Não será tão diferentes, só terá menos gente de peso pra morrer...

Esse ano teve muitas mortes,
Muitos momentos históricos,
Instantes absolutos, eufóricos,
Episódios de todas as sortes.

Esse ano permitiu os recortes
Mais absurdos. Teve teóricos
Do apocalipse catastróficos
E doidos varridos dos portes

Mais inimagináveis.
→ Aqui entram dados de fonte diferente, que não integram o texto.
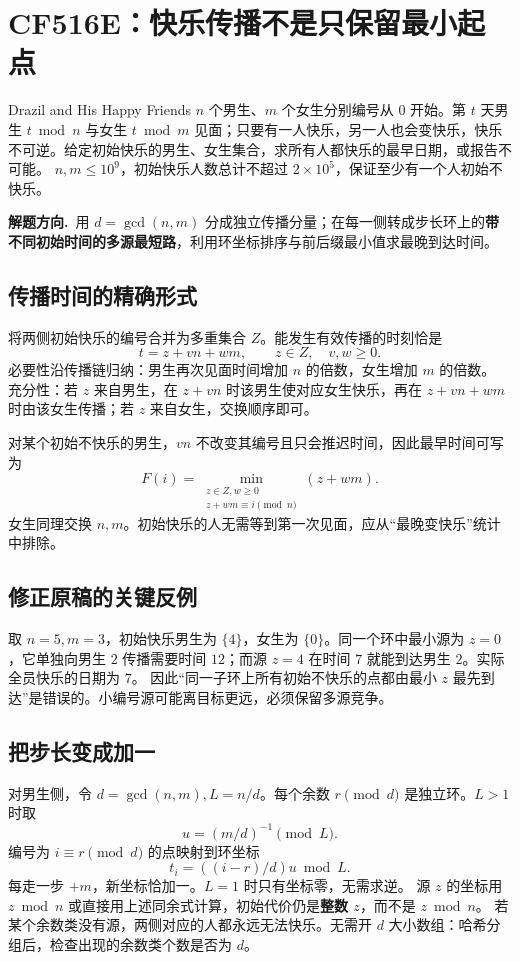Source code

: \documentclass[UTF8,a4paper,11pt,twoside,openright,fontset=fandol]{ctexbook}
\theoremstyle{definition}
\newcommand{\hint}{\par\noindent\textbf{解题方向.}\ }
\begin{document}
\section{CF516E：快乐传播不是只保留最小起点}
\begin{problem}{Drazil and His Happy Friends}
$n$ 个男生、$m$ 个女生分别编号从 $0$ 开始。第 $t$ 天男生 $t\bmod n$ 与女生 $t\bmod m$ 见面；只要有一人快乐，另一人也会变快乐，快乐不可逆。给定初始快乐的男生、女生集合，求所有人都快乐的最早日期，或报告不可能。
$n,m\le10^9$，初始快乐人数总计不超过 $2\times10^5$，保证至少有一个人初始不快乐。
\end{problem}
\hint 用 $d=\gcd(n,m)$ 分成独立传播分量；在每一侧转成步长环上的\textbf{带不同初始时间的多源最短路}，利用环坐标排序与前后缀最小值求最晚到达时间。

\subsection{传播时间的精确形式}
将两侧初始快乐的编号合并为多重集合 $Z$。能发生有效传播的时刻恰是
\[
 t=z+vn+wm,\qquad z\in Z,\quad v,w\ge0.
\]
必要性沿传播链归纳：男生再次见面时间增加 $n$ 的倍数，女生增加 $m$ 的倍数。
充分性：若 $z$ 来自男生，在 $z+vn$ 时该男生使对应女生快乐，再在 $z+vn+wm$ 时由该女生传播；若 $z$ 来自女生，交换顺序即可。

对某个初始不快乐的男生，$vn$ 不改变其编号且只会推迟时间，因此最早时间可写为
\[
 F(i)=\min_{\substack{z\in Z,w\ge0\\z+wm\equiv i\pmod n}}(z+wm).
\]
女生同理交换 $n,m$。初始快乐的人无需等到第一次见面，应从“最晚变快乐”统计中排除。

\subsection{修正原稿的关键反例}
取 $n=5,m=3$，初始快乐男生为 $\{4\}$，女生为 $\{0\}$。同一个环中最小源为 $z=0$，它单独向男生 $2$ 传播需要时间 $12$；而源 $z=4$ 在时间 $7$ 就能到达男生 $2$。实际全员快乐的日期为 $7$。
因此“同一子环上所有初始不快乐的点都由最小 $z$ 最先到达”是错误的。小编号源可能离目标更远，必须保留多源竞争。

\subsection{把步长变成加一}
对男生侧，令 $d=\gcd(n,m),L=n/d$。每个余数 $r\pmod d$ 是独立环。$L>1$ 时取
\[
 u=(m/d)^{-1}\pmod L.
\]
编号为 $i\equiv r\pmod d$ 的点映射到环坐标
\[
 t_i=((i-r)/d)u\bmod L.
\]
每走一步 $+m$，新坐标恰加一。$L=1$ 时只有坐标零，无需求逆。
源 $z$ 的坐标用 $z\bmod n$ 或直接用上述同余式计算，初始代价仍是\textbf{整数 $z$}，而不是 $z\bmod n$。
若某个余数类没有源，两侧对应的人都永远无法快乐。无需开 $d$ 大小数组：哈希分组后，检查出现的余数类个数是否为 $d$。
\end{document}
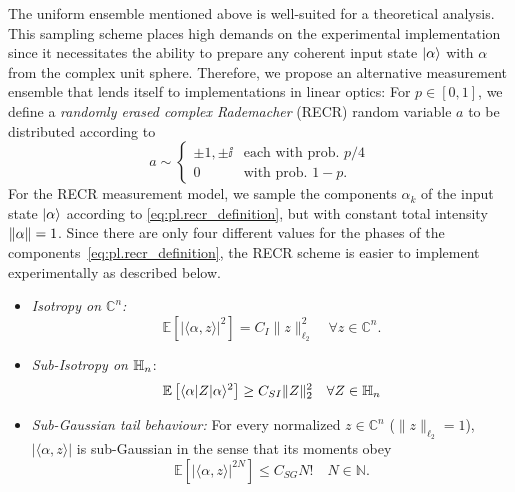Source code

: The uniform ensemble mentioned above is well-suited for a theoretical analysis.
This sampling scheme places high demands on the experimental implementation since it necessitates the ability to prepare any coherent input state $\ket{ \alpha}$ with $\alpha$ from the complex unit sphere.
Therefore, we propose an alternative measurement ensemble that lends itself to implementations in linear optics:
For $p \in [0,1]$, we define a \emph{randomly erased complex Rademacher} (RECR) random variable $a$ to be distributed according to
\[
  a \sim
  \begin{cases}
    \pm 1, \pm \ii & \textrm{each with prob. } p/4 \\
    0 & \textrm{with prob. } 1 - p.
  \end{cases}
  \label{eq:pl.recr_definition}
\]
For the RECR measurement model, we sample the components $\alpha_k$ of the input state $\ket{ \alpha}$ according to \cref{eq:pl.recr_definition}, but with constant total intensity ${\Vert\alpha\Vert} = 1$.
Since there are only four different values for the phases of the components~\eqref{eq:pl.recr_definition}, the RECR scheme is easier to implement experimentally as described below.

\begin{itemize}
\item \emph{Isotropy on $\mathbb{C}^n$:}
\[
  \mathbb{E} \left[ | \langle \alpha,  z \rangle |^2 \right] = C_I \|  z \|_{\ell_2}^2 \quad \forall  z \in \mathbb{C}^n.
  \label{eq:tight_frame}
\]

\item \emph{Sub-Isotropy on $\mathbb{H}_n$}:
\begin{align}
  \mathbb{E} \left[ \langle \alpha |  Z | \alpha \rangle^2 \right] \geq C_{SI} \|  Z \|_2^2 \quad \forall  Z \in \mathbb{H}_n \label{eq:sub_isotropy}
\end{align}

\item \emph{Sub-Gaussian tail behaviour:} For every normalized $ z \in \mathbb{C}^n$ ($\|  z \|_{\ell_2}=1$), $| \langle \alpha,  z \rangle|$ is sub-Gaussian in the sense that its moments obey
\[
  \mathbb{E} \left[ | \langle \alpha,  z \rangle|^{2N} \right] \leq C_{SG} N! \quad N \in \mathbb{N}.
\label{eq:subexponential}
\]
\end{itemize}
Diferença?
Nenhuma. Salvo a cega crença
Noutro fim do mundo foi igual

Este ano de outro e outro ano.
Só sei que este dará mais pano
Para mais loucura, mais surreal.

Francisco Libânio,
30/12/12, 10:19 AM

sábado, 29 de dezembro de 2012

697 - Soneto perspectivo

Se tiver fogos já é alguma coisa. O resto se vê depois.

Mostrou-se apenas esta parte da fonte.